TASK: Find the lines below that include the word "work" and report how many there are, with no other text.

EXCERPTED RECORDS:
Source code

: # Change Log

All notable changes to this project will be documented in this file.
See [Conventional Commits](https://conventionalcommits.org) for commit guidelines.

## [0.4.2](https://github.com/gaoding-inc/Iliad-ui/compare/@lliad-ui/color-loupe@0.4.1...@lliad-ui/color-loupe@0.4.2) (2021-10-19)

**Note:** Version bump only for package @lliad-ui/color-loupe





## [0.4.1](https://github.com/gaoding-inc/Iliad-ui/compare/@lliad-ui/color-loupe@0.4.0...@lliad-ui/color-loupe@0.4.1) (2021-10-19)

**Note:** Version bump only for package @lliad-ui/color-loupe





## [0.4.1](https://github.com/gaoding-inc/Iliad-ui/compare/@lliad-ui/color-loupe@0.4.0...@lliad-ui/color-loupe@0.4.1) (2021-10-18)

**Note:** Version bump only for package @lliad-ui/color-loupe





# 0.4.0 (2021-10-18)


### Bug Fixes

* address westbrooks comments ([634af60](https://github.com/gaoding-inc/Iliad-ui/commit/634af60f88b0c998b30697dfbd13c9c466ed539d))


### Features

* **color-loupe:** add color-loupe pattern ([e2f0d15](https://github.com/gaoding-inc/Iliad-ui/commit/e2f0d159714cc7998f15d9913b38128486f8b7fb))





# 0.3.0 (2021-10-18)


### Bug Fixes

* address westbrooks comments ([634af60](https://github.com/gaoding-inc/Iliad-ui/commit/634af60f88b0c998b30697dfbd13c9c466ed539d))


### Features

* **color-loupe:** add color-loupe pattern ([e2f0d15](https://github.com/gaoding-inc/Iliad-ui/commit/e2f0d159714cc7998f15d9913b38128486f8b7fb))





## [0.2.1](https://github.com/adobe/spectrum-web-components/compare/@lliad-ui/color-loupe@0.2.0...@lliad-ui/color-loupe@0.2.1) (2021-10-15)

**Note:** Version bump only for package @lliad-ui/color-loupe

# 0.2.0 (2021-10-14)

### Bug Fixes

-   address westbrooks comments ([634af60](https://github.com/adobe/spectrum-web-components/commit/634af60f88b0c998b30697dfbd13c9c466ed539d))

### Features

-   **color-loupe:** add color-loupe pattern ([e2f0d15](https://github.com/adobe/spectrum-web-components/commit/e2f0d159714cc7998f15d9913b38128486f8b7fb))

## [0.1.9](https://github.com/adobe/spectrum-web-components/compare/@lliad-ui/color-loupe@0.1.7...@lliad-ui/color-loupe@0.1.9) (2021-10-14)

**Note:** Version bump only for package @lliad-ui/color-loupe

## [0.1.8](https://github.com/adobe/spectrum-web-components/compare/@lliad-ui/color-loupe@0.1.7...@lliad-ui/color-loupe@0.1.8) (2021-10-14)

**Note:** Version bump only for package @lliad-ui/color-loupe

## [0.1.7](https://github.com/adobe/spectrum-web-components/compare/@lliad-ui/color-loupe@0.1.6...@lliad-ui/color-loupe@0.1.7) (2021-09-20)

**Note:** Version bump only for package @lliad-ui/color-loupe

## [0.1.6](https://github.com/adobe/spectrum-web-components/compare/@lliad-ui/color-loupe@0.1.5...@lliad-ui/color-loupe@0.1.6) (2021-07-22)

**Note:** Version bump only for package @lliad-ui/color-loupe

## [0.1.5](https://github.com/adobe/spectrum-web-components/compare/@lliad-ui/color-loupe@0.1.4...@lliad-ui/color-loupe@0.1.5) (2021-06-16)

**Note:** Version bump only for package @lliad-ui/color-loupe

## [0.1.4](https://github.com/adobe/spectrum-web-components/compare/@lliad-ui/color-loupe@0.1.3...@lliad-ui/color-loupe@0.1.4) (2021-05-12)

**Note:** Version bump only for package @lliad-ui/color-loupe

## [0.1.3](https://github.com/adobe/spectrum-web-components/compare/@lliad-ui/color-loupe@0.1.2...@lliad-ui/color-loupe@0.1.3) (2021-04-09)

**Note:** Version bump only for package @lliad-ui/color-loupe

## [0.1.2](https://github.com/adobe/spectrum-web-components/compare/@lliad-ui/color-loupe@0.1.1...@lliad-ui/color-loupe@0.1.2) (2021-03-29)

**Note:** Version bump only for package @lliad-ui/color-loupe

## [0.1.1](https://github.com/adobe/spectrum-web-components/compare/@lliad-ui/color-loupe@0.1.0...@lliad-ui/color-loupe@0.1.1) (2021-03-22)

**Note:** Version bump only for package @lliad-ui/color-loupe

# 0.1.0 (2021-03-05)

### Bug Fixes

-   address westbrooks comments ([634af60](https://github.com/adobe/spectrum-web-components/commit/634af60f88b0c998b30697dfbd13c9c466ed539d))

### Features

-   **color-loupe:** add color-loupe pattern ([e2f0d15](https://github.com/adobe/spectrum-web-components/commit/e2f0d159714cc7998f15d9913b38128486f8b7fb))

* * *

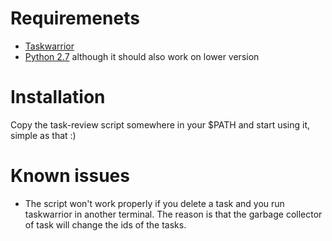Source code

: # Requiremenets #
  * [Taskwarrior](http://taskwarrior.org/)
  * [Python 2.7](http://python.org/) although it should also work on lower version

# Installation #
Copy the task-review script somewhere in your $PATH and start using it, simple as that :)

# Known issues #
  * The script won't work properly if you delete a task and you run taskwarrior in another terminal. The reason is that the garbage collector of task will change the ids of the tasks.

==

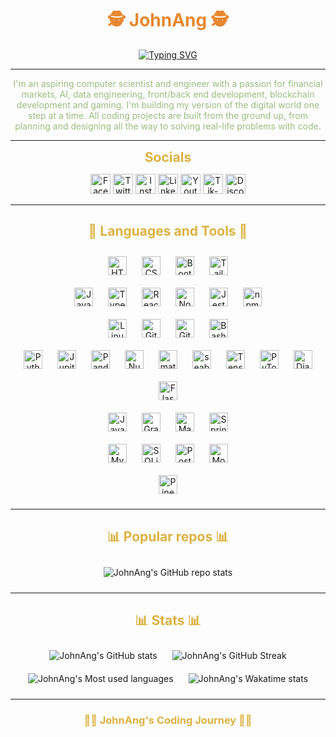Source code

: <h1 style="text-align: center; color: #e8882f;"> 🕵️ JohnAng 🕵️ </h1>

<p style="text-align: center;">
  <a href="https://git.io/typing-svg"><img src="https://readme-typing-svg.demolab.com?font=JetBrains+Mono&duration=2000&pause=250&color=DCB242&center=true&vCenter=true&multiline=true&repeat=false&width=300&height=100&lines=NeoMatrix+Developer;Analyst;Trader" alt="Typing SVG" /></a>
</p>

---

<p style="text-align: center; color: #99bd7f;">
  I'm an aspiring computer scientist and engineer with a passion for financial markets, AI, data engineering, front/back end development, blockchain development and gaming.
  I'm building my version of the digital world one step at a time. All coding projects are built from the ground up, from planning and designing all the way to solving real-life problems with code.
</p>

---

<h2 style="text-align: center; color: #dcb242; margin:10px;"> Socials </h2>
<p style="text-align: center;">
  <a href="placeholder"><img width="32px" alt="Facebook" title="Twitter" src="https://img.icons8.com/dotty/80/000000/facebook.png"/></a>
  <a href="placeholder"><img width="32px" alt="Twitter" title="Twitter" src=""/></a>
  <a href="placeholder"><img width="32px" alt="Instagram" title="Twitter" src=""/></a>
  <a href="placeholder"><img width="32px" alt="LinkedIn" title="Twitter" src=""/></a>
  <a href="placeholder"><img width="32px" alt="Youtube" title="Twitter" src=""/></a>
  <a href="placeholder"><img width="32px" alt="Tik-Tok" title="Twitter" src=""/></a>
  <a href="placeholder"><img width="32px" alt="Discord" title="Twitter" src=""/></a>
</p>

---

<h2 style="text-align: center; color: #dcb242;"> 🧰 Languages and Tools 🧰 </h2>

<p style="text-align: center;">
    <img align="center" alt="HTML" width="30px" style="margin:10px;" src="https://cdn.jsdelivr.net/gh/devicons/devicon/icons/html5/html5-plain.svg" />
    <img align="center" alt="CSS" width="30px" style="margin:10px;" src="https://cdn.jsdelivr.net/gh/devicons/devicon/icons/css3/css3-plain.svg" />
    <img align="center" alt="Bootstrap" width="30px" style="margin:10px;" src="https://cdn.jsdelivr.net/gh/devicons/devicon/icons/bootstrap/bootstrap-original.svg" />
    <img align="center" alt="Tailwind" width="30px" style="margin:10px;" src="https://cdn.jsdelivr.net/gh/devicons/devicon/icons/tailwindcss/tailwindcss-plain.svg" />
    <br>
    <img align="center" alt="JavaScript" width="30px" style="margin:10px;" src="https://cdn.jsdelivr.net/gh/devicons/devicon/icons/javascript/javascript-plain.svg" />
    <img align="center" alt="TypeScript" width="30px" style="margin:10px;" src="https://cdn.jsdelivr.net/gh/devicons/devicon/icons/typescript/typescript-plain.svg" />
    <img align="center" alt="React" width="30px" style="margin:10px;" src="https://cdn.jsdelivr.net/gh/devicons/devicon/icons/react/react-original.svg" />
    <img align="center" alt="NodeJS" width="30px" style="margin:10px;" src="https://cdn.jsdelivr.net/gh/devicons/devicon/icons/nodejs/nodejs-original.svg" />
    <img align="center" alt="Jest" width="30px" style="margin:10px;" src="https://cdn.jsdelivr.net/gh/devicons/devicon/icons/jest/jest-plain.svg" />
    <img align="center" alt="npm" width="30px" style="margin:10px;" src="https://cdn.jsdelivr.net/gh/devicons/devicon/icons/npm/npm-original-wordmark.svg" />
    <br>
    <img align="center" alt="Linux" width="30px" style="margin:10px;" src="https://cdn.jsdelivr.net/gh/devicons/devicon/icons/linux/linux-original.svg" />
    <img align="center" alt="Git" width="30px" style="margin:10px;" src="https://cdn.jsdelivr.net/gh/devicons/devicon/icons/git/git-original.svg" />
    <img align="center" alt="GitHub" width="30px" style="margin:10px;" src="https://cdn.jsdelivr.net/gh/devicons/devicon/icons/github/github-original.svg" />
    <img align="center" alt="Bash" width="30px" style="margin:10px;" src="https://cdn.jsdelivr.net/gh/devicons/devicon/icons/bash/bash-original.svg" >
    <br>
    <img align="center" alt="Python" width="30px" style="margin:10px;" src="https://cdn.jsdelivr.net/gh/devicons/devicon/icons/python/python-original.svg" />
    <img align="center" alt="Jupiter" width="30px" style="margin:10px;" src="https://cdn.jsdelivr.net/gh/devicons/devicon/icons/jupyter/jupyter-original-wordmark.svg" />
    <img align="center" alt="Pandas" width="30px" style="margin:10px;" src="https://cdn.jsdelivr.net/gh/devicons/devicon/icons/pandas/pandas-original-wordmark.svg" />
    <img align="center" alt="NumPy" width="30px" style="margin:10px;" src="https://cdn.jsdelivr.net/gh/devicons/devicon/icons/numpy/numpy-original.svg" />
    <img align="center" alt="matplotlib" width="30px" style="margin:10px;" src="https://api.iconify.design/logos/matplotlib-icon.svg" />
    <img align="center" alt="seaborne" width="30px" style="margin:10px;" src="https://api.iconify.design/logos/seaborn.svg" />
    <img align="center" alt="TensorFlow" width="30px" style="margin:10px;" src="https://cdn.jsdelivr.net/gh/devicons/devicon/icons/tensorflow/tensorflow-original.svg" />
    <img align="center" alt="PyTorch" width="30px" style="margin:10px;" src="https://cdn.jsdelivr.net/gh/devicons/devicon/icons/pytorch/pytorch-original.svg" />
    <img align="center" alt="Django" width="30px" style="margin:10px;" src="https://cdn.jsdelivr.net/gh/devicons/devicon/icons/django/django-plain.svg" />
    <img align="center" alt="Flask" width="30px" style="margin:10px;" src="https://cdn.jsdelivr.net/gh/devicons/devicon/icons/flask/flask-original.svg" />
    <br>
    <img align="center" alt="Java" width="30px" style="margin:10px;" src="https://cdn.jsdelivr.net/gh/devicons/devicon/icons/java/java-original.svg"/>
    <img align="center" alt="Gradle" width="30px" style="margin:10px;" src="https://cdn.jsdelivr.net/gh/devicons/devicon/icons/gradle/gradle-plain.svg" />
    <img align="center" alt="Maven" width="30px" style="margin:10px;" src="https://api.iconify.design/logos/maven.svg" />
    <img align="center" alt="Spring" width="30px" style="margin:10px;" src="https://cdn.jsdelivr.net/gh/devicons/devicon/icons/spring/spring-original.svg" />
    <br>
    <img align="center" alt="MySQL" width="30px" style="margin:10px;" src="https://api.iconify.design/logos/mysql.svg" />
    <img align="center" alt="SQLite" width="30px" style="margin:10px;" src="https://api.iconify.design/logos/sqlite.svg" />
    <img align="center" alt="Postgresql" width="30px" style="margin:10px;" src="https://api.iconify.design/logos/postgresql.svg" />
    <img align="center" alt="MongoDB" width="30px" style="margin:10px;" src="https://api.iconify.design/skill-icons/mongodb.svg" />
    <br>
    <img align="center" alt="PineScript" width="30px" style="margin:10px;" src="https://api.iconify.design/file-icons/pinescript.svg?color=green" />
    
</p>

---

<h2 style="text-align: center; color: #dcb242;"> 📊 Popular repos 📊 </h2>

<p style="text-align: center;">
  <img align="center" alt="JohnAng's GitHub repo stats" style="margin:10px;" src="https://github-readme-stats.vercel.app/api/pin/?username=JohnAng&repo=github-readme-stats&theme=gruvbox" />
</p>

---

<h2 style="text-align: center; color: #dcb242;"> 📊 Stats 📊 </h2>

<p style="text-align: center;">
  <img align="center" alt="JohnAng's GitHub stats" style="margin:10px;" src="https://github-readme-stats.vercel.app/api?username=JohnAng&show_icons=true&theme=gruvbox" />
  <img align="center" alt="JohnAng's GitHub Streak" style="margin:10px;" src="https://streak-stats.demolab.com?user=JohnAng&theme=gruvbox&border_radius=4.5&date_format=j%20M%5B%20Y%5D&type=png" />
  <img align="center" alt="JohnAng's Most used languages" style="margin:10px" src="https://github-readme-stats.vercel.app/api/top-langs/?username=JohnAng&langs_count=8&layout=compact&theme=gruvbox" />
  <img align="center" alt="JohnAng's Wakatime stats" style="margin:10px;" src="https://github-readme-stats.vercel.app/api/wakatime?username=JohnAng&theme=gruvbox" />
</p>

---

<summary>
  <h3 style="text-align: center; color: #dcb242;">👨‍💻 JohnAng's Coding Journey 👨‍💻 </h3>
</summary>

ANSWER TO THE EXERCISE: 2